Children under 3 are especially vulnerable: Their immune systems aren't yet fully developed, so they're less capable of fighting off illness. And when they do get sick, their symptoms can be more severe than those of older kids exposed to the same viruses or bacteria. It's very nerve-racking when your child is sick and he can't tell you about it, so it's crucial to know the ailments to which your baby or toddler is most susceptible and when you need to call the doctor.
Colds & Ear Infections
There's usually no reason to worry when your little one sniffles or sneezes, even if you notice a thick, greenish discharge dripping from her nose. "That's actually very common in children with colds and isn't a sign of a bacterial infection, as it is in adults," says Carden Johnston, M.D., a pediatrician at Children's Hospital in Birmingham, Alabama.
Still, a seemingly harmless cold can quickly turn into a more serious respiratory illness in infants 3 months and younger, so be sure to check your baby for fever and call the pediatrician if her temperature tops 100.2°F. Children between 3 and 6 months with a fever of at least 101°F should also be examined. A high temperature in older babies isn't necessarily cause for alarm: "Some kids run fevers at the drop of a hat," says Joan Shook, M.D., chief of pediatric emergency medicine at Texas Children's Hospital in Houston. "In most cases, a fever just has to run its course."

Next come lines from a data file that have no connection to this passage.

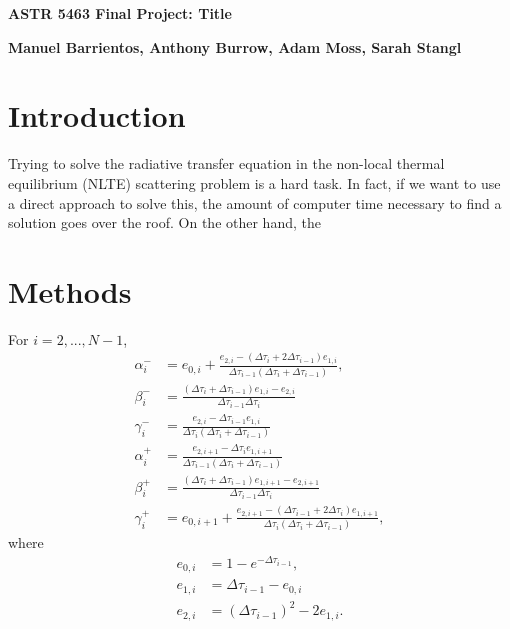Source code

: \documentclass[12pt]{article}
\begin{document}
\begin{center}\begin{LARGE}
\textbf{ASTR 5463 Final Project: Title}
\end{LARGE}\end{center}

\begin{center}
\textbf{Manuel Barrientos, Anthony Burrow, Adam Moss, Sarah Stangl}
\end{center}

\section{Introduction}

Trying to solve the radiative transfer equation in the non-local thermal equilibrium (NLTE) scattering problem is a hard task. In fact, if we want to use a direct approach to solve this, the amount of computer time necessary to find a solution goes over the roof. On the other hand, the 




\section{Methods}

For $i = 2, ..., N - 1$,
\begin{align*}
\alpha_i^-
&=
e_{0, i} +
\frac{e_{2, i} - (\Delta\tau_i + 2\Delta\tau_{i - 1}) e_{1, i}}
     {\Delta\tau_{i - 1} (\Delta\tau_i + \Delta\tau_{i - 1})},
\\ \beta_i^-
&=
\frac{(\Delta\tau_i + \Delta\tau_{i - 1}) e_{1, i} - e_{2, i}}
     {\Delta\tau_{i - 1} \Delta\tau_i}
\\ \gamma_i^-
&=
\frac{e_{2, i} - \Delta\tau_{i - 1} e_{1, i}}
     {\Delta\tau_i (\Delta\tau_i + \Delta\tau_{i - 1})}
\\ \alpha_i^+
&=
\frac{e_{2, i + 1} - \Delta\tau_i e_{1, i + 1}}
     {\Delta\tau_{i - 1} (\Delta\tau_i + \Delta\tau_{i - 1})}
\\ \beta_i^+
&=
\frac{(\Delta\tau_i + \Delta\tau_{i - 1}) e_{1, i + 1} - e_{2, i + 1}}
     {\Delta\tau_{i - 1} \Delta\tau_i}
\\ \gamma_i^+
&=
e_{0, i + 1} +
\frac{e_{2, i + 1} - (\Delta\tau_{i - 1} + 2\Delta\tau_i) e_{1, i + 1}}
     {\Delta\tau_i (\Delta\tau_i + \Delta\tau_{i - 1})},
\end{align*}
where
\begin{align*}
e_{0, i}
&=
1 - e^{-\Delta\tau_{i - 1}},
\\ e_{1, i}
&=
\Delta\tau_{i - 1} - e_{0, i}
\\ e_{2, i}
&=
(\Delta\tau_{i - 1})^2 - 2 e_{1, i}.
\end{align*}
\end{document}
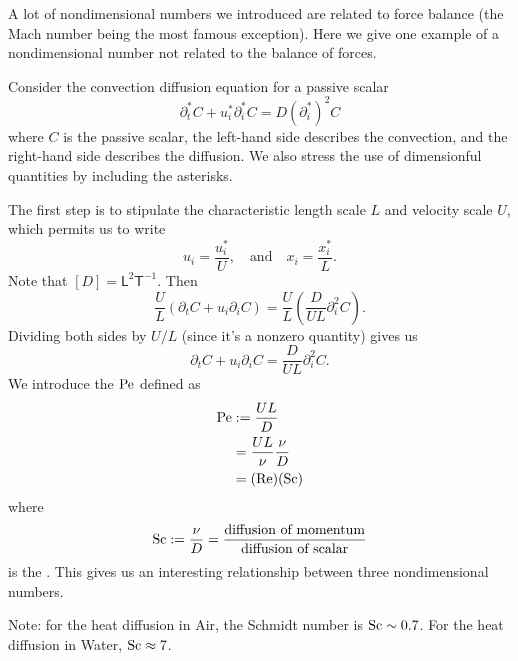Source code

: \begin{node}\label{node:lec13:schmidt-number}
A lot of nondimensional numbers we introduced are related to force
balance (the Mach number being the most famous exception). Here we
give one example of a nondimensional number not related to the balance
of forces.

Consider the convection diffusion equation for a passive scalar
\begin{equation}
\partial_{t}^{*}C+u_{i}^{*}\partial_{i}^{*}C=D(\partial_{i}^{*})^{2}C
\end{equation}
where $C$ is the passive scalar, the left-hand side describes the
convection, and the right-hand side describes the diffusion. We also
stress the use of dimensionful quantities by including the asterisks.

The first step is to stipulate the characteristic length scale $L$ and
velocity scale $U$, which permits us to write
\begin{equation}
u_{i}=\frac{u_{i}^{*}}{U},\quad\mbox{and}\quad x_{i}=\frac{x_{i}^{*}}{L}.
\end{equation}
Note that $[D]=\mathsf{L}^{2}\mathsf{T}^{-1}$. Then
\begin{equation}
\frac{U}{L}(\partial_{t}C+u_{i}\partial_{i}C)=\frac{U}{L}\left(\frac{D}{UL}\partial_{i}^{2}C\right).
\end{equation}
Dividing both sides by $U/L$ (since it's a nonzero quantity) gives us
\begin{equation}
\partial_{t}C+u_{i}\partial_{i}C = \frac{D}{UL}\partial_{i}^{2}C.
\end{equation}
We introduce the  $\mathrm{Pe}$ defined as
\begin{subequations}
  \begin{align}
\mathrm{Pe} & := \frac{UL}{D}\\
&= \frac{UL}{\nu}\frac{\nu}{D}\\
&= (\mathrm{Re})(\mathrm{Sc})
  \end{align}
\end{subequations}
where
\begin{equation}
\mathrm{Sc} := \frac{\nu}{D} = \frac{\mbox{diffusion of momentum}}{\mbox{diffusion of scalar}}
\end{equation}
is the . This gives us an interesting
relationship between three nondimensional numbers.


Note: for the heat diffusion in Air, the Schmidt number is $\mathrm{Sc}\sim0.7$.
For the heat diffusion in Water, $\mathrm{Sc}\approx7$.
\end{node}

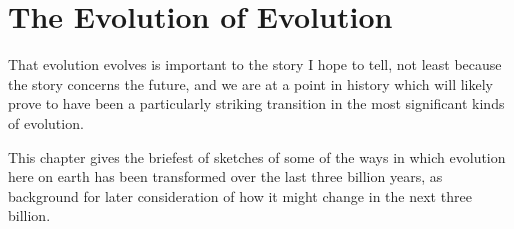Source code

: \chapter{The Evolution of Evolution}\label{EvolutionOfEvolution}

That evolution evolves is important to the story I hope to tell, not least because the story concerns the future, and we are at a point in history which will likely prove to have been a particularly striking transition in the most significant kinds of evolution.

This chapter gives the briefest of sketches of some of the ways in which evolution here on earth has been transformed over the last three billion years, as background for later consideration of how it might change in the next three billion.
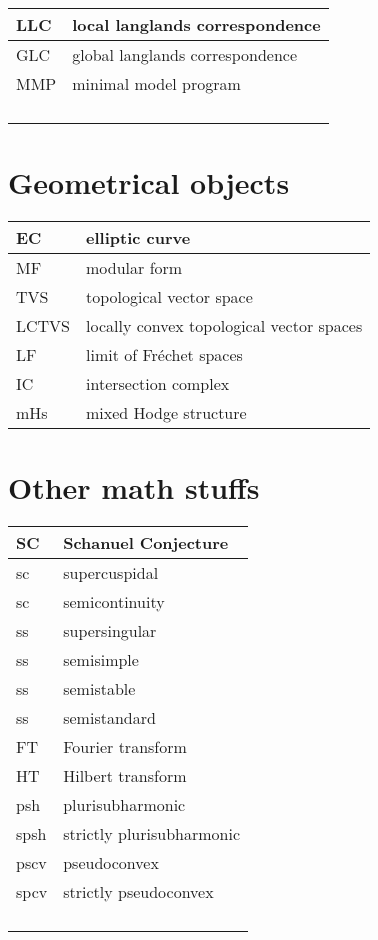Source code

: \documentclass{amsart}
\numberwithin{equation}{section}
\theoremstyle{plain}
\numberwithin{equation}{section}
\theoremstyle{remark}
\begin{document}
\begin{longtable}{l|l}
\hline
LLC & local langlands correspondence \\ \hline
GLC & global langlands correspondence  \\ \hline
MMP & minimal model program\\ \hline
 & \\ \hline
 & \\ \hline
 & \\ \hline
 & \\ \hline
\end{longtable}

\section{Geometrical objects}
\begin{longtable}{l|l}
\hline
EC & elliptic curve \\ \hline
MF & modular form  \\ \hline
TVS & topological vector space\\ \hline
LCTVS &  locally convex topological vector spaces\\ \hline
LF & limit of Fréchet spaces\\ \hline
IC & intersection complex\\ \hline
mHs & mixed Hodge structure\\ \hline
\end{longtable}

\section{Other math stuffs}
\begin{longtable}{l|l}
\hline
SC & Schanuel Conjecture \\ \hline
sc & supercuspidal\\ \hline
sc & semicontinuity\\ \hline
ss & supersingular\\ \hline
ss & semisimple\\ \hline
ss & semistable\\ \hline
ss & semistandard\\ \hline
FT & Fourier transform\\ \hline
HT & Hilbert transform\\ \hline
psh & plurisubharmonic\\ \hline
spsh & strictly plurisubharmonic\\ \hline
pscv & pseudoconvex\\ \hline
spcv & strictly pseudoconvex\\ \hline 
 & \\ \hline
  & \\ \hline
  & \\ \hline
  & \\ \hline


\end{longtable}
\end{document}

If your baby is older than 6 months and has a garden-variety cold, you can treat her at home by making sure that she gets plenty of rest and drinks lots of fluids, including water and fruit juice. (Babies should also continue to nurse or drink formula.) There's no need to treat the fever unless your baby is uncomfortable. If she's fussy you can give her acetaminophen or ibuprofen (but never aspirin -- it puts kids at risk for the serious disease Reye's syndrome). A lukewarm sponge bath may also help (if given in conjunction with a fever-reducing medicine) to make her more comfortable. "A cool-mist vaporizer will help break up congestion and may keep secretions in her chest and sinuses loose," according to Cheston Berlin, M.D., a professor of pediatrics at Pennsylvania State University's Hershey Medical Center. "You can then use a bulb syringe to suction mucus from a little baby's nose or have your child blow gently into a tissue." Don't give children under 3 an over-the-counter cough preparation or decongestant without first consulting your pediatrician.
Finally, stay alert for any changes in your child's condition and call the doctor if she isn't feeling better in a week, has trouble breathing, or runs a fever over 102°F.
Your 15-month-old is just getting over a cold when he spikes a fever and you notice that his ear is red or that he is tugging at it. The cause? Most likely an ear infection, which, after a cold, is the most common reason for a visit to the pediatrician in children under 3.
The culprits are your child's tiny eustachian tubes, which connect his middle ears with the back of his throat and normally drain fluid. When these passages become clogged, fluid builds up and presses against the eardrum -- and your child starts yelling in pain. The tubes can also be blocked when babies drink from their bottle while lying down and a small amount of milk flows back into their ears. "If they have an ear infection, they'll usually cry more during feedings because sucking causes painful pressure changes in their ears," says Dr. Johnston. "They may also fuss more when they lie down and have trouble sleeping." Older children may tug at the affected ear, but that's a less-than-reliable symptom in children under 2 because their nerves aren't developed enough for them to pinpoint the origin of the pain, says Dr. Johnston.
If you suspect an ear infection, make an appointment with your pediatrician. In the meantime, you can ease a child's discomfort with acetaminophen or ibuprofen (for an infant under 6 months, ask the doctor first). You can also apply a warm towel to the achy ear or prop up his head on a few pillows to relieve the pressure in his eardrums. (To reduce the risk of Sudden Infant Death Syndrome, never let a baby fall asleep near soft bedding.) Even if your child has had so many ear infections that you're a pro at recognizing the symptoms, don't try to treat one yourself with leftover antibiotics, says Dr. Johnston. Many ear infections are viral and antibiotics are effective only against bacteria; using them on a viral infection may backfire and encourage the growth of antibiotic-resistant bacteria.
Call the pediatrician if a child of any age has an earache accompanied by a fever, a cold, or a headache; if you notice any pus coming out of his ears; or if the glands in his neck start to swell.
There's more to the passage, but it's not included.